**Exercise details:**
From the line with "[Intro to Deep" through the final line of the entries below, write out each line exactly and nothing else.

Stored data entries
◇ ◇ ◇ ◇ ◇ ◇ ◇
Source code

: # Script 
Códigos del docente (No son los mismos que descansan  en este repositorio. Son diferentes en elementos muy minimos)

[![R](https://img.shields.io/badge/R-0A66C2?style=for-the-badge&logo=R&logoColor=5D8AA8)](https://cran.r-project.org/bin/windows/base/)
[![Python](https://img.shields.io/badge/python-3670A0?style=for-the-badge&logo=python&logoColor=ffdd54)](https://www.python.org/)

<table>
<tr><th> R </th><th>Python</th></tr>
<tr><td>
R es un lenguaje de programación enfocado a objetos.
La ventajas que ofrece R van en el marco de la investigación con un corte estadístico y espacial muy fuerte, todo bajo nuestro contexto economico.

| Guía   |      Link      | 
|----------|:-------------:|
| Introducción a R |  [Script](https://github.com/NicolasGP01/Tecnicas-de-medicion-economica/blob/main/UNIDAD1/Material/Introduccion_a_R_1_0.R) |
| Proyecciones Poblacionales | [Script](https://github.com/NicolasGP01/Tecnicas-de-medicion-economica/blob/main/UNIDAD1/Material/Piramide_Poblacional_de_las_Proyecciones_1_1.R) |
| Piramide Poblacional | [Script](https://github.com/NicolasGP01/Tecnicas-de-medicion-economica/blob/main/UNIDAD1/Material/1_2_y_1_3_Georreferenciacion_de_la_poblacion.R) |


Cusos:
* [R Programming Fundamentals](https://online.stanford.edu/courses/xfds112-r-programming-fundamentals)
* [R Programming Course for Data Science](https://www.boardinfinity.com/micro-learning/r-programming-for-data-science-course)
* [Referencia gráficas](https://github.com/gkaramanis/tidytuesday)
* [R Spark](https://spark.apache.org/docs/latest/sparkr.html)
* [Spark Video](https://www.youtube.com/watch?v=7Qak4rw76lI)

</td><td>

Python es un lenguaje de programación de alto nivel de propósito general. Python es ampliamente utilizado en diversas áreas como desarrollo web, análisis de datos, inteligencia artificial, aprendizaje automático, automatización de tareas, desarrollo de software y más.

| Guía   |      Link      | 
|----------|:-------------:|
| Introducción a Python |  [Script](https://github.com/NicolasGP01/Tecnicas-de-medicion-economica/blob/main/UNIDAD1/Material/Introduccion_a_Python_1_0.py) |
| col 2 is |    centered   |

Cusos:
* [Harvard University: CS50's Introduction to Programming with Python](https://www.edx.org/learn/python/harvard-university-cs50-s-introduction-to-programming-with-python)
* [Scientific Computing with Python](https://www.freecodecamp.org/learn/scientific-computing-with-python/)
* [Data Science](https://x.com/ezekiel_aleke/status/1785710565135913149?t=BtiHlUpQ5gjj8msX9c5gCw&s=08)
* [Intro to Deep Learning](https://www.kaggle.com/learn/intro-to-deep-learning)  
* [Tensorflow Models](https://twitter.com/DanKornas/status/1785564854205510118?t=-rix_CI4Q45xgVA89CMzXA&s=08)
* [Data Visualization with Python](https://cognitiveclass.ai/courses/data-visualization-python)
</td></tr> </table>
◇ ◇ ◇ ◇ ◇ ◇ ◇
**Reply to the exercise:**
* [Intro to Deep Learning](https://www.kaggle.com/learn/intro-to-deep-learning)  
* [Tensorflow Models](https://twitter.com/DanKornas/status/1785564854205510118?t=-rix_CI4Q45xgVA89CMzXA&s=08)
* [Data Visualization with Python](https://cognitiveclass.ai/courses/data-visualization-python)
</td></tr> </table>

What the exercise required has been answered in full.